* [WHAT THE TASK REQUIRES]
The line containing "minimization. The main" marks the end, so write out exactly every line from the top of the entries below through that one.

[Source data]
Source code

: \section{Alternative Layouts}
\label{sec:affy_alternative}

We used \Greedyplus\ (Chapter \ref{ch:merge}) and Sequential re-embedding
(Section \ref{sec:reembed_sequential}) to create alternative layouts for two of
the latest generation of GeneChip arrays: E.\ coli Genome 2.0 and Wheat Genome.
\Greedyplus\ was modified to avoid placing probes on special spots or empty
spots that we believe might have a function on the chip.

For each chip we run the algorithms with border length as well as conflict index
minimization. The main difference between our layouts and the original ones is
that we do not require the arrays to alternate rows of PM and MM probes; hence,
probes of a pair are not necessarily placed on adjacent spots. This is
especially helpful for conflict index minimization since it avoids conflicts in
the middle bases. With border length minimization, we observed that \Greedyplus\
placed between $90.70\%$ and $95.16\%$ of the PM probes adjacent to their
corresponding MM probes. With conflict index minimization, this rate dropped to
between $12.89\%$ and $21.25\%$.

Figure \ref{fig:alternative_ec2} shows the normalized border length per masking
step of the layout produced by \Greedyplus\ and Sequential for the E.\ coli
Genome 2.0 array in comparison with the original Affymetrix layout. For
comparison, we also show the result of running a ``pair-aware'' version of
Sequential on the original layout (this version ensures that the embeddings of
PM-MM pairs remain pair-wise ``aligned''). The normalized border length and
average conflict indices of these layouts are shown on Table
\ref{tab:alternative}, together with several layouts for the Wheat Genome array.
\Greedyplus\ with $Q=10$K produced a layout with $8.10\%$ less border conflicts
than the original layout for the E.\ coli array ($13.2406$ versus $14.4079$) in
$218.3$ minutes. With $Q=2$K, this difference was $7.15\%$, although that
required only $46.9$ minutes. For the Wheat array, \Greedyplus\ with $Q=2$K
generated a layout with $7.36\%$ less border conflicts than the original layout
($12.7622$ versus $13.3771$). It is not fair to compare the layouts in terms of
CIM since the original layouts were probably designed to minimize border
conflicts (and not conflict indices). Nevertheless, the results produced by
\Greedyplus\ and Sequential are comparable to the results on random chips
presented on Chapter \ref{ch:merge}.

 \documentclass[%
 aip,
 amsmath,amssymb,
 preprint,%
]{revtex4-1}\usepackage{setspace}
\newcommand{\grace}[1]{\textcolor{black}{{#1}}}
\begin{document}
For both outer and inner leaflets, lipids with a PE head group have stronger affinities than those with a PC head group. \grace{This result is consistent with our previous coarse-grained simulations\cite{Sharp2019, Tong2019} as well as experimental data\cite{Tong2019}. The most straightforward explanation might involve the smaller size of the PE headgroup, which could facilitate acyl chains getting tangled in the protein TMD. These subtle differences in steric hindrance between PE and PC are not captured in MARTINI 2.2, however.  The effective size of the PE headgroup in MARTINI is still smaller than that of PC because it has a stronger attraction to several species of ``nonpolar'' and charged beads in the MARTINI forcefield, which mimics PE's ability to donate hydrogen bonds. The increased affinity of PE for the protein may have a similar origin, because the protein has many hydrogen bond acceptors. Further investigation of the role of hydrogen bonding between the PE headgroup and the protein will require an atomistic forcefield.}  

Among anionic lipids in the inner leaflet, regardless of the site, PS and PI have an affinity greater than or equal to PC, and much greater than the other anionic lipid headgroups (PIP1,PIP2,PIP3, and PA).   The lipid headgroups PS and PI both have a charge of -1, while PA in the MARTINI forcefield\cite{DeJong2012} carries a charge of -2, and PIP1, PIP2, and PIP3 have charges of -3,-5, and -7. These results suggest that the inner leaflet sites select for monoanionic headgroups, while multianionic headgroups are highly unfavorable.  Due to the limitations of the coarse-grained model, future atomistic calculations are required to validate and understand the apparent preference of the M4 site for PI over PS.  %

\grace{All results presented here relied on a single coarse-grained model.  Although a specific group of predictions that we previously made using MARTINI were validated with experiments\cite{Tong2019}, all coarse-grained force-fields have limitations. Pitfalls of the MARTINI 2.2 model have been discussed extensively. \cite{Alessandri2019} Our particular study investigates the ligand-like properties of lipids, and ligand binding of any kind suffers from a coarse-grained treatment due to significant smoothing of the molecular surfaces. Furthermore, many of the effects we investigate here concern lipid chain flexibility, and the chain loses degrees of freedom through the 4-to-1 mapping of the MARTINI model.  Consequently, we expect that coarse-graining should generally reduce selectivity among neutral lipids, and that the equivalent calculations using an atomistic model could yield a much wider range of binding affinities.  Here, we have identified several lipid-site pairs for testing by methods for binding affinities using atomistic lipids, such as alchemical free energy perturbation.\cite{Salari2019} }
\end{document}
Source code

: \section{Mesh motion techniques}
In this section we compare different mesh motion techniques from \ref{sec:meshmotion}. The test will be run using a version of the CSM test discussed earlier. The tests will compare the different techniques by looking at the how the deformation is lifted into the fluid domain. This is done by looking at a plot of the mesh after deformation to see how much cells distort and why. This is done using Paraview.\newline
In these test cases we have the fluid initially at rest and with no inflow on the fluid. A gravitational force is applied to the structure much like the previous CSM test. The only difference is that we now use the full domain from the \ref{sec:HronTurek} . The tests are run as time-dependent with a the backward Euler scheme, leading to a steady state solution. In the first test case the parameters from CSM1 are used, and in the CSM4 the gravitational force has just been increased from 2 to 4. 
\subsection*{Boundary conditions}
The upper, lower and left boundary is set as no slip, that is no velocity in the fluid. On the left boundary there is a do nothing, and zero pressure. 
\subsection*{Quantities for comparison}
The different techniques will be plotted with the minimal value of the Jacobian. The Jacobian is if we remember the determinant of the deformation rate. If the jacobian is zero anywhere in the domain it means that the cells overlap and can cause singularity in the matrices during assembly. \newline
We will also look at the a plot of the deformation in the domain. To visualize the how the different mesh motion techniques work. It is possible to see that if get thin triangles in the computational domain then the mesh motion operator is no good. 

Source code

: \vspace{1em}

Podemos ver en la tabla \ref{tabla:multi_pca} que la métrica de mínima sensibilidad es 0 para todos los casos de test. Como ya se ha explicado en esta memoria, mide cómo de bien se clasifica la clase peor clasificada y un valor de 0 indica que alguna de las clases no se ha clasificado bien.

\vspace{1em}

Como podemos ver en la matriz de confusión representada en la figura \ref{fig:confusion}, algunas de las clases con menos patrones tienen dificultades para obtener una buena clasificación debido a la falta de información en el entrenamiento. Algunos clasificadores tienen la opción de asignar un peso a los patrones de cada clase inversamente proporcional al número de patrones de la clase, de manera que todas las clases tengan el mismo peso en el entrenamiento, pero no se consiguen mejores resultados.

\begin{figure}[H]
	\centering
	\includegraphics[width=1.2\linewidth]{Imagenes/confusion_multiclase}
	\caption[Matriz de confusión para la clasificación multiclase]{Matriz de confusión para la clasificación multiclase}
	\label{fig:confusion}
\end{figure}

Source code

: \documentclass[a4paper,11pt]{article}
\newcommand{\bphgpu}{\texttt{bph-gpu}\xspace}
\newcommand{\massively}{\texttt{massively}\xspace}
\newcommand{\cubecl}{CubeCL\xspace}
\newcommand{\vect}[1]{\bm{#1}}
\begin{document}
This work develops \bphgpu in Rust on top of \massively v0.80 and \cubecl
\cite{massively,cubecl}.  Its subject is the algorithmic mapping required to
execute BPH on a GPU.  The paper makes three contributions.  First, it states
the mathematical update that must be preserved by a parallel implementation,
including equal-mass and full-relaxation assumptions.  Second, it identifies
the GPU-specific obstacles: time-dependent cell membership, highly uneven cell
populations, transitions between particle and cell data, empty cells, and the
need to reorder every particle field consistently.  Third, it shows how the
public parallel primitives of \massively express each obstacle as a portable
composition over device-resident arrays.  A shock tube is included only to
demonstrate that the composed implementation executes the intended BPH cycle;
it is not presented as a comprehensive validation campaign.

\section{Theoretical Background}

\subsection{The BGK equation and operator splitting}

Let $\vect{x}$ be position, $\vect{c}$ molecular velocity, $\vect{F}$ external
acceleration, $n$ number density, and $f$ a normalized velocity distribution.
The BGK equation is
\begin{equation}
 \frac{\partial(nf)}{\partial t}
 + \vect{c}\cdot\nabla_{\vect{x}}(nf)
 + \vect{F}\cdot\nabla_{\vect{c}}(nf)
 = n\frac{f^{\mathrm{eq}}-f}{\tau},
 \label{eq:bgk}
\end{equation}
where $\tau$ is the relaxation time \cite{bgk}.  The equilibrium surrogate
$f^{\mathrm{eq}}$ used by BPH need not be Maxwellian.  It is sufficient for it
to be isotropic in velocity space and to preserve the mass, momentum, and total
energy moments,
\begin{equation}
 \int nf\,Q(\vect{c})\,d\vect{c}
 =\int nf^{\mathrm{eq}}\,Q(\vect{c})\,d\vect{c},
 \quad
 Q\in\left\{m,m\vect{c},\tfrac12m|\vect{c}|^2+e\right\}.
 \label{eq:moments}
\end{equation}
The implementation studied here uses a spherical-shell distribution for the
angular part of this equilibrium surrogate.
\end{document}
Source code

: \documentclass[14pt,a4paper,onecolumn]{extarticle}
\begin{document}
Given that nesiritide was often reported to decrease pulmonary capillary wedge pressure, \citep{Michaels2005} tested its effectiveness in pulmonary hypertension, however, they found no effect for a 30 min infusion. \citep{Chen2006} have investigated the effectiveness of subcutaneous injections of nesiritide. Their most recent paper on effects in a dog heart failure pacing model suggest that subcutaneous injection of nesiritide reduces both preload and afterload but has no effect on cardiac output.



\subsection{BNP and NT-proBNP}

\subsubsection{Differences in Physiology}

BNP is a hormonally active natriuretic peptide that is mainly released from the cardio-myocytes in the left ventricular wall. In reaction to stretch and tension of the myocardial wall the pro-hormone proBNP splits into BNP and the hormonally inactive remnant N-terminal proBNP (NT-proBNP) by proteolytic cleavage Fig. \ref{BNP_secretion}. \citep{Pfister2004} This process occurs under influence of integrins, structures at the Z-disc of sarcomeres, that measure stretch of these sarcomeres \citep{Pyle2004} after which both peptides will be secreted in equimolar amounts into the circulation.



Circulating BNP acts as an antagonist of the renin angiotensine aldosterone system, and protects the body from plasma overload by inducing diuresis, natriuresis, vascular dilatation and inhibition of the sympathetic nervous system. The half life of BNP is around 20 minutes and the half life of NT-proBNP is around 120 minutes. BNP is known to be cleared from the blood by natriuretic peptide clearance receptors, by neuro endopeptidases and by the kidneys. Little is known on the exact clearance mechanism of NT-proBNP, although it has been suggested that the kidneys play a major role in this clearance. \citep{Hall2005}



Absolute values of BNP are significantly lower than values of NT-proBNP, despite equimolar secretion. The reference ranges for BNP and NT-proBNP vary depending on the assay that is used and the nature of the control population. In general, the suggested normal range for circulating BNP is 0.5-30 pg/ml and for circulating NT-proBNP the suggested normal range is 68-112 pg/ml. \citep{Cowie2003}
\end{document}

* [OUTPUT FOR THIS EXERCISE]
Source code

: \section{Alternative Layouts}
\label{sec:affy_alternative}

We used \Greedyplus\ (Chapter \ref{ch:merge}) and Sequential re-embedding
(Section \ref{sec:reembed_sequential}) to create alternative layouts for two of
the latest generation of GeneChip arrays: E.\ coli Genome 2.0 and Wheat Genome.
\Greedyplus\ was modified to avoid placing probes on special spots or empty
spots that we believe might have a function on the chip.

For each chip we run the algorithms with border length as well as conflict index
minimization. The main difference between our layouts and the original ones is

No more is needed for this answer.